Hereinafter, embodiments of the present invention will be described with reference to the drawings.
FIG. 1 is a block diagram showing an example of the electrical configuration of the vehicle periphery monitoring device of the present invention. The control subject of the vehicle periphery monitoring device 100 is an ECU, and in the present embodiment, it is composed of an image ECU 50, a driving behavior estimation ECU 70, and an output control ECU 90 that are connected to each other via a network. Each of the ECUs 50, 70, 90 is mainly composed of a well-known microcomputer hardware in which a CPU, a ROM storing software executed by the CPU, a RAM constituting a work memory, and an input / output unit are connected by bus. It is.

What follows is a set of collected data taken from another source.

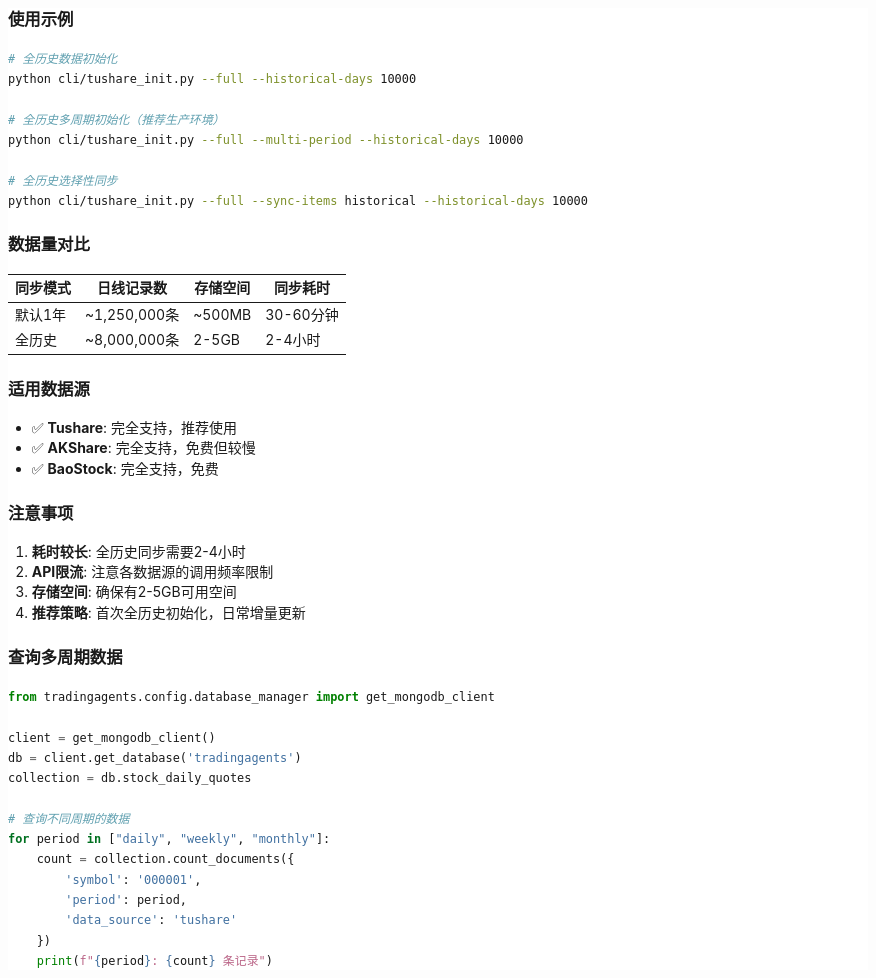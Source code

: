 ### 使用示例

```bash
# 全历史数据初始化
python cli/tushare_init.py --full --historical-days 10000

# 全历史多周期初始化（推荐生产环境）
python cli/tushare_init.py --full --multi-period --historical-days 10000

# 全历史选择性同步
python cli/tushare_init.py --full --sync-items historical --historical-days 10000
```

### 数据量对比

| 同步模式 | 日线记录数 | 存储空间 | 同步耗时 |
|---------|-----------|---------|---------|
| 默认1年 | ~1,250,000条 | ~500MB | 30-60分钟 |
| 全历史 | ~8,000,000条 | 2-5GB | 2-4小时 |

### 适用数据源

- ✅ **Tushare**: 完全支持，推荐使用
- ✅ **AKShare**: 完全支持，免费但较慢
- ✅ **BaoStock**: 完全支持，免费

### 注意事项

1. **耗时较长**: 全历史同步需要2-4小时
2. **API限流**: 注意各数据源的调用频率限制
3. **存储空间**: 确保有2-5GB可用空间
4. **推荐策略**: 首次全历史初始化，日常增量更新

### 查询多周期数据

```python
from tradingagents.config.database_manager import get_mongodb_client

client = get_mongodb_client()
db = client.get_database('tradingagents')
collection = db.stock_daily_quotes

# 查询不同周期的数据
for period in ["daily", "weekly", "monthly"]:
    count = collection.count_documents({
        'symbol': '000001',
        'period': period,
        'data_source': 'tushare'
    })
    print(f"{period}: {count} 条记录")
```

  The in-vehicle camera group 11 is connected to the image ECU 50. In the image ECU 50, an image conversion / synthesis unit 51 is constructed as a function realization unit using corresponding software. The image data of the in-vehicle camera group 11 is transferred to the image conversion / synthesis unit 51, and based on this, a vehicle surrounding image described later is created.

  Next, the in-vehicle camera group 11 constitutes an own vehicle surrounding photographing means for photographing the surroundings of the own vehicle 12, and the field of view on the road nearest the surrounding of the own vehicle is continuous along the periphery of the own vehicle. Shooting with multiple cameras. FIG. 2 shows an example of the mounting, and the cameras 11 a to 11 e are provided on the vehicle body of the automobile (own vehicle) 12. Each is a front right camera 11a, a front left camera 11b, a rear right camera 11c, a rear left camera 11d, and a rear center camera 11e.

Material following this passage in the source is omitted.